Figure 5. Inhibition of proliferation changes repairing area.

(a) Representative quantification of cell tracks in the vehicle and the MMC-treated wound using K14-H2BGFP (Vehicle, n=8155 tracks from n=3 mice; MMC, n=9177 from n=3 mice). (b) Plot of cell tracks vs. distance from the initial wound boundary. Migrating cell tracks are averaged every 100 μm from the initial wound. Mean ± S.D. (Vehicle, n=8155 tracks from n=3 mice; MMC, n=9177 from n=3 mice). (c) Inhibition of cell division after MMC treatment. Proliferating cells are pseudo-colored in blue (representative images from 3 mice). Scale bar, 50 μm. (d) Representative quantification of cell density after MMC treatment.

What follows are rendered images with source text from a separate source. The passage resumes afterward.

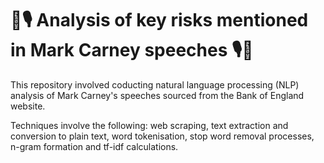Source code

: # 📑🎙️ Analysis of key risks mentioned in Mark Carney speeches 🎙️📑

This repository involved coducting natural language processing (NLP) analysis of Mark Carney's speeches sourced from the Bank of England website.

Techniques involve the following: web scraping, text extraction and conversion to plain text, word tokenisation,  stop word removal processes, n-gram formation and tf-idf calculations.
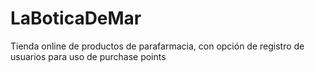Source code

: # LaBoticaDeMar
Tienda online de productos de parafarmacia, con opción de registro de usuarios para uso de purchase points
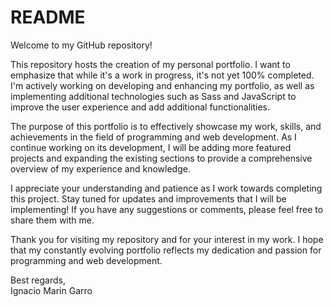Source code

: # README

Welcome to my GitHub repository!

This repository hosts the creation of my personal portfolio. I want to emphasize that while it's a work in progress, it's not yet 100% completed. I'm actively working on developing and enhancing my portfolio, as well as implementing additional technologies such as Sass and JavaScript to improve the user experience and add additional functionalities.

The purpose of this portfolio is to effectively showcase my work, skills, and achievements in the field of programming and web development. As I continue working on its development, I will be adding more featured projects and expanding the existing sections to provide a comprehensive overview of my experience and knowledge.

I appreciate your understanding and patience as I work towards completing this project. Stay tuned for updates and improvements that I will be implementing! If you have any suggestions or comments, please feel free to share them with me.

Thank you for visiting my repository and for your interest in my work. I hope that my constantly evolving portfolio reflects my dedication and passion for programming and web development.

Best regards, <br>
Ignacio Marin Garro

Mean ± S.D. **** p<0.0001, unpaired Student’s t-test (n=6 squares each sample pooled from 3 mice). (e) Representative quantification of migration tracks in the control and the Cdkn1b overexpressed wound using K14-rtTA;tetO-Cdkn1b;K14-H2BGFP (Control, n=7106 tracks from n=3 mice; MMC, n=9151 from n=3 mice). (f) Representative quantification of the cell density after Cdkn1b overexpression per 0.01 mm². Mean ± S.D. **** p<0.0001, unpaired Student’s t-test (n=6 squares each sample pooled from 3 mice). (g, h) Tissue deformation after inhibition of the proliferation by MMC treatment. The tissue deformation analysis is performed in the Vehicle (g) and the MMC (h)-treated K14-H2BGFP mice (representative analysis from 2 mice). Scale bar, 50 μm.